# [ACTION ITEM]
A complete, exact copy of the data is the required answer.

# [Source texts of formatted documents]
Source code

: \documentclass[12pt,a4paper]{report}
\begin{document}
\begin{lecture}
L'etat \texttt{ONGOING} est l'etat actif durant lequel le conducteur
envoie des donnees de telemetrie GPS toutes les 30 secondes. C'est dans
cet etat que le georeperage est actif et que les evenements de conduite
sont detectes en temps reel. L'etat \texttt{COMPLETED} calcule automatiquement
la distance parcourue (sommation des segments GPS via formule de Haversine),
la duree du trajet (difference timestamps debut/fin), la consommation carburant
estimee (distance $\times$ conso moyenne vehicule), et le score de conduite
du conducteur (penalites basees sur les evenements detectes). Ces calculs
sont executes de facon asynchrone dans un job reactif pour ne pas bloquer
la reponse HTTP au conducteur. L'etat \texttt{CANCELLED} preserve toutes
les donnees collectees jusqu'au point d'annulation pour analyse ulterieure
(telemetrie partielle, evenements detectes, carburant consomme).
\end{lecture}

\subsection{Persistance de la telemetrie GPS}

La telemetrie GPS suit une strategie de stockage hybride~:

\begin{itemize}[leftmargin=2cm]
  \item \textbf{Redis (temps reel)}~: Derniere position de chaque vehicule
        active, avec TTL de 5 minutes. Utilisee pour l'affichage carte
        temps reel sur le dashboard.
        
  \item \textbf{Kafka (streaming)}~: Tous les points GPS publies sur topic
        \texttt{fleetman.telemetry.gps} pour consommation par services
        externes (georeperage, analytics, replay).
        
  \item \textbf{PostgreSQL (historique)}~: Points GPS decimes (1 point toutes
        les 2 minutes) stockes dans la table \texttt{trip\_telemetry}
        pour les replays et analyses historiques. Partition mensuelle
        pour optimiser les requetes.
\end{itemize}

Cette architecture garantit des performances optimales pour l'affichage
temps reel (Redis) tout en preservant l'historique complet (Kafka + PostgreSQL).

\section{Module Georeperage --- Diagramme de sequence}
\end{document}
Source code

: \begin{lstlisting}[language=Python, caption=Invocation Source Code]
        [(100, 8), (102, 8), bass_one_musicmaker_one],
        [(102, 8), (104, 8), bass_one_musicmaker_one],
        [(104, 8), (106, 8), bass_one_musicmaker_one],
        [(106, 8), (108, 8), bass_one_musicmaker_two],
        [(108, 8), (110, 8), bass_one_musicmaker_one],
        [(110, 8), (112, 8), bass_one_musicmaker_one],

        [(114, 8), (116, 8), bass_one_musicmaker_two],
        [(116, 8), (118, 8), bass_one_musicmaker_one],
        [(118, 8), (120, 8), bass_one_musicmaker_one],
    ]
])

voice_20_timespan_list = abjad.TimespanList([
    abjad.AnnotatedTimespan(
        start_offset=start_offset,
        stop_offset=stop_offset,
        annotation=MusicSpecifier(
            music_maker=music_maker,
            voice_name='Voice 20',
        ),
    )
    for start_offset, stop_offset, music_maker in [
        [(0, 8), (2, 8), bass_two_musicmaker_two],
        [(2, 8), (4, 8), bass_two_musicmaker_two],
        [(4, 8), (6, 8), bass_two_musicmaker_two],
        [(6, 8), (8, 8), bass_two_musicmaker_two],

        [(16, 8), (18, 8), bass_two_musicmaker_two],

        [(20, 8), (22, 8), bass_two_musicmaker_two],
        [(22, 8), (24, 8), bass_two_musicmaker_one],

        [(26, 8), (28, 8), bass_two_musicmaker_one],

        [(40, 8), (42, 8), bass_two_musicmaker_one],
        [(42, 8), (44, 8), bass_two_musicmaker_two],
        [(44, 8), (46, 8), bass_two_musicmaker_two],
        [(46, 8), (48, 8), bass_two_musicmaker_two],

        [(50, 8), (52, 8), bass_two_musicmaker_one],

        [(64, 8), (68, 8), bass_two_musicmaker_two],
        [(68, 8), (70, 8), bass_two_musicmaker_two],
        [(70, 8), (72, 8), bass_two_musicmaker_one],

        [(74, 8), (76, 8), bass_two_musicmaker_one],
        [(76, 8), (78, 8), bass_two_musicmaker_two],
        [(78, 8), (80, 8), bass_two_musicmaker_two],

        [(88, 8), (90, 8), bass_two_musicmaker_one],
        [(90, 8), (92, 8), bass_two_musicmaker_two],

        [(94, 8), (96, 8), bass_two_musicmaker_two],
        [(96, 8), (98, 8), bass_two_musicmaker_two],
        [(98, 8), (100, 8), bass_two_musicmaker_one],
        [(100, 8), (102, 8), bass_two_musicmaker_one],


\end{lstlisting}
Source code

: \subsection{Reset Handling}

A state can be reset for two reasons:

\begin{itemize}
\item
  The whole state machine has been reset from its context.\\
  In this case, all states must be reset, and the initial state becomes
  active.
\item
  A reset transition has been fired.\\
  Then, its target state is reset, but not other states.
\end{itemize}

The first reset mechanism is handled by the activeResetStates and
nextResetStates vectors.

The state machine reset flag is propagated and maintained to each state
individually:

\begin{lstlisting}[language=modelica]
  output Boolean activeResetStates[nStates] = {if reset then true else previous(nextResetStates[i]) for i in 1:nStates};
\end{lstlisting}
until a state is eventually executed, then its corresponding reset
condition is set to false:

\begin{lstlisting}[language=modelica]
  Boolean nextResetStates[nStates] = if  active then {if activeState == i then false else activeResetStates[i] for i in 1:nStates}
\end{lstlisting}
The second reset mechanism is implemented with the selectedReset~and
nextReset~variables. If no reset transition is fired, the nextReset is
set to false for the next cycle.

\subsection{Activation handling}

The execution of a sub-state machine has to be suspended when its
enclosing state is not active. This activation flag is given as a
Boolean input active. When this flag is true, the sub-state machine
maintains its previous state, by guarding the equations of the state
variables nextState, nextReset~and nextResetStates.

# [RESULT]
Source code

: \documentclass[12pt,a4paper]{report}
\begin{document}
\begin{lecture}
L'etat \texttt{ONGOING} est l'etat actif durant lequel le conducteur
envoie des donnees de telemetrie GPS toutes les 30 secondes. C'est dans
cet etat que le georeperage est actif et que les evenements de conduite
sont detectes en temps reel. L'etat \texttt{COMPLETED} calcule automatiquement
la distance parcourue (sommation des segments GPS via formule de Haversine),
la duree du trajet (difference timestamps debut/fin), la consommation carburant
estimee (distance $\times$ conso moyenne vehicule), et le score de conduite
du conducteur (penalites basees sur les evenements detectes). Ces calculs
sont executes de facon asynchrone dans un job reactif pour ne pas bloquer
la reponse HTTP au conducteur. L'etat \texttt{CANCELLED} preserve toutes
les donnees collectees jusqu'au point d'annulation pour analyse ulterieure
(telemetrie partielle, evenements detectes, carburant consomme).
\end{lecture}

\subsection{Persistance de la telemetrie GPS}

La telemetrie GPS suit une strategie de stockage hybride~:

\begin{itemize}[leftmargin=2cm]
  \item \textbf{Redis (temps reel)}~: Derniere position de chaque vehicule
        active, avec TTL de 5 minutes. Utilisee pour l'affichage carte
        temps reel sur le dashboard.
        
  \item \textbf{Kafka (streaming)}~: Tous les points GPS publies sur topic
        \texttt{fleetman.telemetry.gps} pour consommation par services
        externes (georeperage, analytics, replay).
        
  \item \textbf{PostgreSQL (historique)}~: Points GPS decimes (1 point toutes
        les 2 minutes) stockes dans la table \texttt{trip\_telemetry}
        pour les replays et analyses historiques. Partition mensuelle
        pour optimiser les requetes.
\end{itemize}

Cette architecture garantit des performances optimales pour l'affichage
temps reel (Redis) tout en preservant l'historique complet (Kafka + PostgreSQL).

\section{Module Georeperage --- Diagramme de sequence}
\end{document}
Source code

: \begin{lstlisting}[language=Python, caption=Invocation Source Code]
        [(100, 8), (102, 8), bass_one_musicmaker_one],
        [(102, 8), (104, 8), bass_one_musicmaker_one],
        [(104, 8), (106, 8), bass_one_musicmaker_one],
        [(106, 8), (108, 8), bass_one_musicmaker_two],
        [(108, 8), (110, 8), bass_one_musicmaker_one],
        [(110, 8), (112, 8), bass_one_musicmaker_one],

        [(114, 8), (116, 8), bass_one_musicmaker_two],
        [(116, 8), (118, 8), bass_one_musicmaker_one],
        [(118, 8), (120, 8), bass_one_musicmaker_one],
    ]
])

voice_20_timespan_list = abjad.TimespanList([
    abjad.AnnotatedTimespan(
        start_offset=start_offset,
        stop_offset=stop_offset,
        annotation=MusicSpecifier(
            music_maker=music_maker,
            voice_name='Voice 20',
        ),
    )
    for start_offset, stop_offset, music_maker in [
        [(0, 8), (2, 8), bass_two_musicmaker_two],
        [(2, 8), (4, 8), bass_two_musicmaker_two],
        [(4, 8), (6, 8), bass_two_musicmaker_two],
        [(6, 8), (8, 8), bass_two_musicmaker_two],

        [(16, 8), (18, 8), bass_two_musicmaker_two],

        [(20, 8), (22, 8), bass_two_musicmaker_two],
        [(22, 8), (24, 8), bass_two_musicmaker_one],

        [(26, 8), (28, 8), bass_two_musicmaker_one],

        [(40, 8), (42, 8), bass_two_musicmaker_one],
        [(42, 8), (44, 8), bass_two_musicmaker_two],
        [(44, 8), (46, 8), bass_two_musicmaker_two],
        [(46, 8), (48, 8), bass_two_musicmaker_two],

        [(50, 8), (52, 8), bass_two_musicmaker_one],

        [(64, 8), (68, 8), bass_two_musicmaker_two],
        [(68, 8), (70, 8), bass_two_musicmaker_two],
        [(70, 8), (72, 8), bass_two_musicmaker_one],

        [(74, 8), (76, 8), bass_two_musicmaker_one],
        [(76, 8), (78, 8), bass_two_musicmaker_two],
        [(78, 8), (80, 8), bass_two_musicmaker_two],

        [(88, 8), (90, 8), bass_two_musicmaker_one],
        [(90, 8), (92, 8), bass_two_musicmaker_two],

        [(94, 8), (96, 8), bass_two_musicmaker_two],
        [(96, 8), (98, 8), bass_two_musicmaker_two],
        [(98, 8), (100, 8), bass_two_musicmaker_one],
        [(100, 8), (102, 8), bass_two_musicmaker_one],


\end{lstlisting}
Source code

: \subsection{Reset Handling}

A state can be reset for two reasons:

\begin{itemize}
\item
  The whole state machine has been reset from its context.\\
  In this case, all states must be reset, and the initial state becomes
  active.
\item
  A reset transition has been fired.\\
  Then, its target state is reset, but not other states.
\end{itemize}

The first reset mechanism is handled by the activeResetStates and
nextResetStates vectors.

The state machine reset flag is propagated and maintained to each state
individually:

\begin{lstlisting}[language=modelica]
  output Boolean activeResetStates[nStates] = {if reset then true else previous(nextResetStates[i]) for i in 1:nStates};
\end{lstlisting}
until a state is eventually executed, then its corresponding reset
condition is set to false:

\begin{lstlisting}[language=modelica]
  Boolean nextResetStates[nStates] = if  active then {if activeState == i then false else activeResetStates[i] for i in 1:nStates}
\end{lstlisting}
The second reset mechanism is implemented with the selectedReset~and
nextReset~variables. If no reset transition is fired, the nextReset is
set to false for the next cycle.

\subsection{Activation handling}

The execution of a sub-state machine has to be suspended when its
enclosing state is not active. This activation flag is given as a
Boolean input active. When this flag is true, the sub-state machine
maintains its previous state, by guarding the equations of the state
variables nextState, nextReset~and nextResetStates.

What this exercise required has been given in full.